Schedule II (Part I)
1) General Information like a) name of the Company b) address of Regd. Office, c) Stock exchanges where listing applied, f) statement on refund if minimum subscription is not received or stock exchange listing is not made or denied or of over subscription, g) dates of opening, closing, and the earliest closing of the issue, names and addresses of Auditors, and lead managers, debenture trustee, underwriters to the issue, whether rating of Crisil or any other rating agency obtained underwriting, etc.
2) Capital structure of the Company
3) Terms of the present issue, like terms of payment etc.
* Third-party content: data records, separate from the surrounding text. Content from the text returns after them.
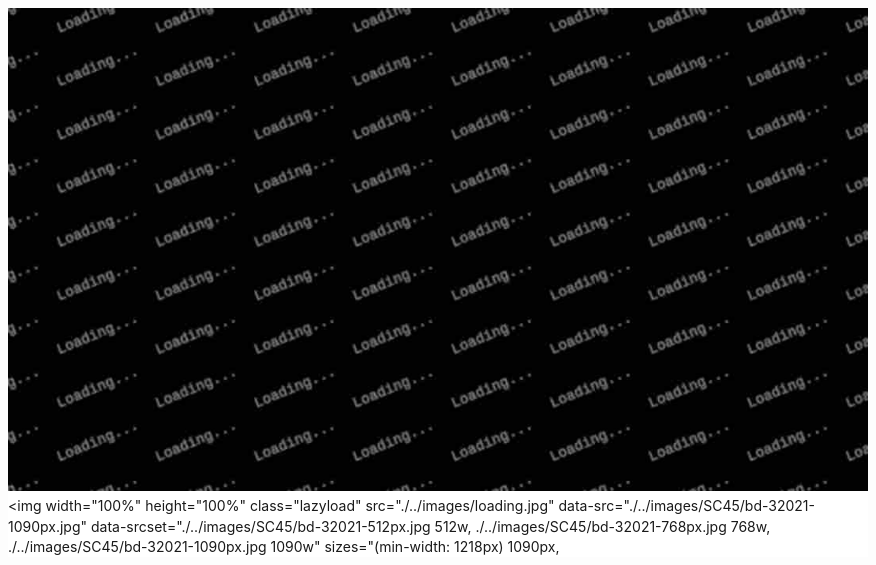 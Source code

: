  <img width="100%" height="100%" class="lazyload" src="./../images/loading.jpg"
 data-src="./../images/SC45/tv-32021-1090px.jpg"
 data-srcset="./../images/SC45/tv-32021-512px.jpg 512w,
 ./../images/SC45/tv-32021-768px.jpg 768w,
 ./../images/SC45/tv-32021-1090px.jpg 1090w"
 sizes="(min-width: 1218px) 1090px,
 (min-width: 768px) 87vw,
 89vw" />
 <img width="100%" height="100%" class="lazyload" src="./../images/loading.jpg"
 data-src="./../images/SC45/bd-32021-1090px.jpg"
 data-srcset="./../images/SC45/bd-32021-512px.jpg 512w,
 ./../images/SC45/bd-32021-768px.jpg 768w,
 ./../images/SC45/bd-32021-1090px.jpg 1090w"
 sizes="(min-width: 1218px) 1090px,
4) Particulars of the issue, like objects, projects cost, means of finance etc.,
5) Company management and project.

(PartII)
1) General Information:- on Directors, Auditors, Solicitors, Advocates, Managers to the issue, Registrars to the issue, bankers to the Company, bankers to the Issue etc.
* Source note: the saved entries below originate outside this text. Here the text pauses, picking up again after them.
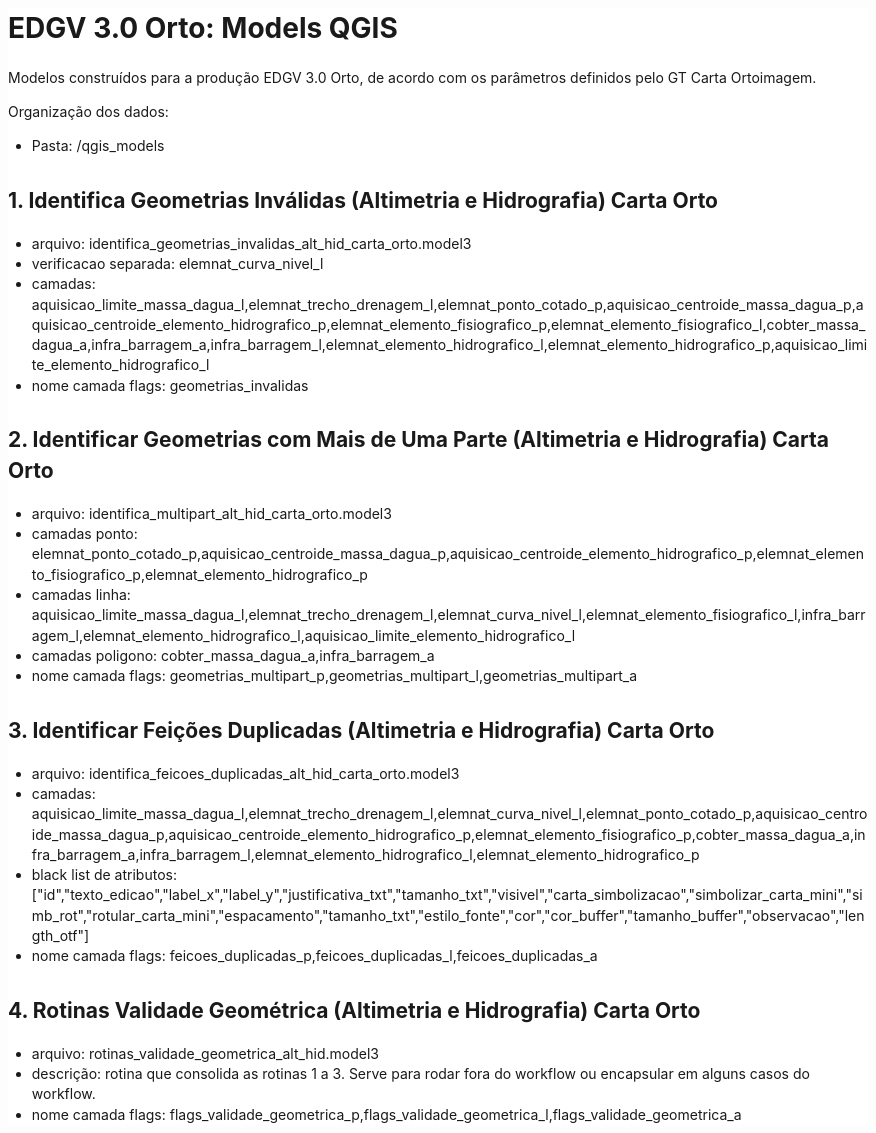 # EDGV 3.0 Orto: Models QGIS

Modelos construídos para a produção EDGV 3.0 Orto, de acordo com os parâmetros definidos pelo GT Carta Ortoimagem.

Organização dos dados:

- Pasta: /qgis_models

## 1. Identifica Geometrias Inválidas (Altimetria e Hidrografia) Carta Orto
- arquivo: identifica_geometrias_invalidas_alt_hid_carta_orto.model3
- verificacao separada: elemnat_curva_nivel_l
- camadas: aquisicao_limite_massa_dagua_l,elemnat_trecho_drenagem_l,elemnat_ponto_cotado_p,aquisicao_centroide_massa_dagua_p,aquisicao_centroide_elemento_hidrografico_p,elemnat_elemento_fisiografico_p,elemnat_elemento_fisiografico_l,cobter_massa_dagua_a,infra_barragem_a,infra_barragem_l,elemnat_elemento_hidrografico_l,elemnat_elemento_hidrografico_p,aquisicao_limite_elemento_hidrografico_l
- nome camada flags: geometrias_invalidas

## 2. Identificar Geometrias com Mais de Uma Parte (Altimetria e Hidrografia) Carta Orto
- arquivo: identifica_multipart_alt_hid_carta_orto.model3
- camadas ponto: elemnat_ponto_cotado_p,aquisicao_centroide_massa_dagua_p,aquisicao_centroide_elemento_hidrografico_p,elemnat_elemento_fisiografico_p,elemnat_elemento_hidrografico_p
- camadas linha: aquisicao_limite_massa_dagua_l,elemnat_trecho_drenagem_l,elemnat_curva_nivel_l,elemnat_elemento_fisiografico_l,infra_barragem_l,elemnat_elemento_hidrografico_l,aquisicao_limite_elemento_hidrografico_l
- camadas poligono: cobter_massa_dagua_a,infra_barragem_a
- nome camada flags: geometrias_multipart_p,geometrias_multipart_l,geometrias_multipart_a

## 3. Identificar Feições Duplicadas (Altimetria e Hidrografia) Carta Orto
- arquivo: identifica_feicoes_duplicadas_alt_hid_carta_orto.model3
- camadas: aquisicao_limite_massa_dagua_l,elemnat_trecho_drenagem_l,elemnat_curva_nivel_l,elemnat_ponto_cotado_p,aquisicao_centroide_massa_dagua_p,aquisicao_centroide_elemento_hidrografico_p,elemnat_elemento_fisiografico_p,cobter_massa_dagua_a,infra_barragem_a,infra_barragem_l,elemnat_elemento_hidrografico_l,elemnat_elemento_hidrografico_p
- black list de atributos: ["id","texto_edicao","label_x","label_y","justificativa_txt","tamanho_txt","visivel","carta_simbolizacao","simbolizar_carta_mini","simb_rot","rotular_carta_mini","espacamento","tamanho_txt","estilo_fonte","cor","cor_buffer","tamanho_buffer","observacao","length_otf"]
- nome camada flags: feicoes_duplicadas_p,feicoes_duplicadas_l,feicoes_duplicadas_a

## 4. Rotinas Validade Geométrica (Altimetria e Hidrografia) Carta Orto
- arquivo: rotinas_validade_geometrica_alt_hid.model3
- descrição: rotina que consolida as rotinas 1 a 3. Serve para rodar fora do workflow ou encapsular em alguns casos do workflow.
- nome camada flags: flags_validade_geometrica_p,flags_validade_geometrica_l,flags_validade_geometrica_a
2) Financial Information:- a) report of Auditors as to Profit & Loss Account and Assets & Liabilities, b) report on subsidiaries, c) a detailed report on how the proceeds or part of proceeds of the issue of shares or debentures are or is to be applied directly or indirectly to various purposes.
3) Statutory and other information;- a) minimum subscription b) expenses of the issue like fees payable to Advisers, Registrars to the issue, Managers to the issue, debenture trustee , underwriting commission and brokerage, previous public or rights issue, issue of shares otherwise than for cash, debentures, redeemable preference shares and other instruments issued by the company outstanding on the date of the prospectus.
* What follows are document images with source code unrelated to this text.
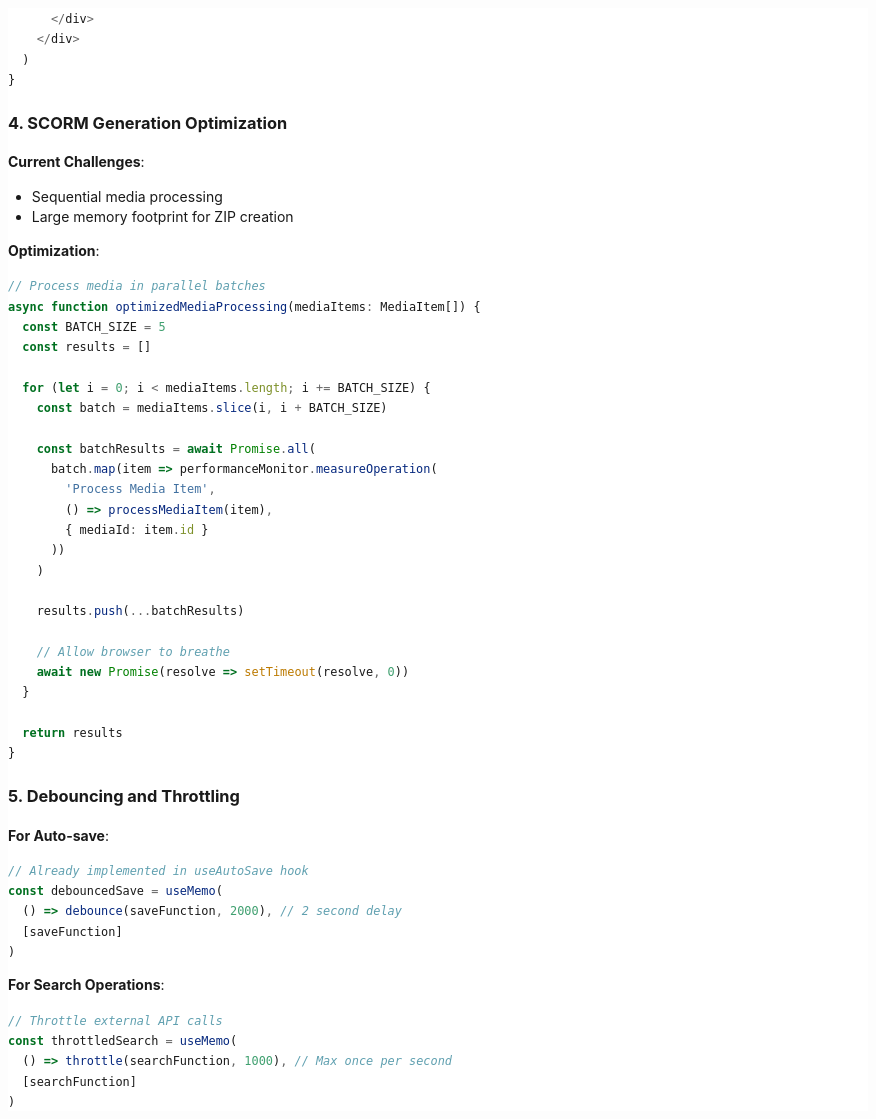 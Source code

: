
 ```typescript
      </div>
    </div>
  )
}
```

### 4. SCORM Generation Optimization

**Current Challenges**:
- Sequential media processing
- Large memory footprint for ZIP creation

**Optimization**:
```typescript
// Process media in parallel batches
async function optimizedMediaProcessing(mediaItems: MediaItem[]) {
  const BATCH_SIZE = 5
  const results = []
  
  for (let i = 0; i < mediaItems.length; i += BATCH_SIZE) {
    const batch = mediaItems.slice(i, i + BATCH_SIZE)
    
    const batchResults = await Promise.all(
      batch.map(item => performanceMonitor.measureOperation(
        'Process Media Item',
        () => processMediaItem(item),
        { mediaId: item.id }
      ))
    )
    
    results.push(...batchResults)
    
    // Allow browser to breathe
    await new Promise(resolve => setTimeout(resolve, 0))
  }
  
  return results
}
```

### 5. Debouncing and Throttling

**For Auto-save**:
```typescript
// Already implemented in useAutoSave hook
const debouncedSave = useMemo(
  () => debounce(saveFunction, 2000), // 2 second delay
  [saveFunction]
)
```

**For Search Operations**:
```typescript
// Throttle external API calls
const throttledSearch = useMemo(
  () => throttle(searchFunction, 1000), // Max once per second
  [searchFunction]
)
```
Certain Statutory requirements as to prospectus:-
- A prospectus issued by a Company shall be dated and that date (unless contrary is proved) be taken as the date of the publication of prospectus. S.55 of the Companies Act.
- On or before the date of its publication, a copy of the prospectus signed by every person who is named therein as a director or proposed director of the Company or by his agent authorized in writing, is to be delivered to the Registrar of Companies (ROC) for registration. Certain documents like expert’s consent, copies of every contract referred to in the prospectus etc., are to be attached with the prospectus.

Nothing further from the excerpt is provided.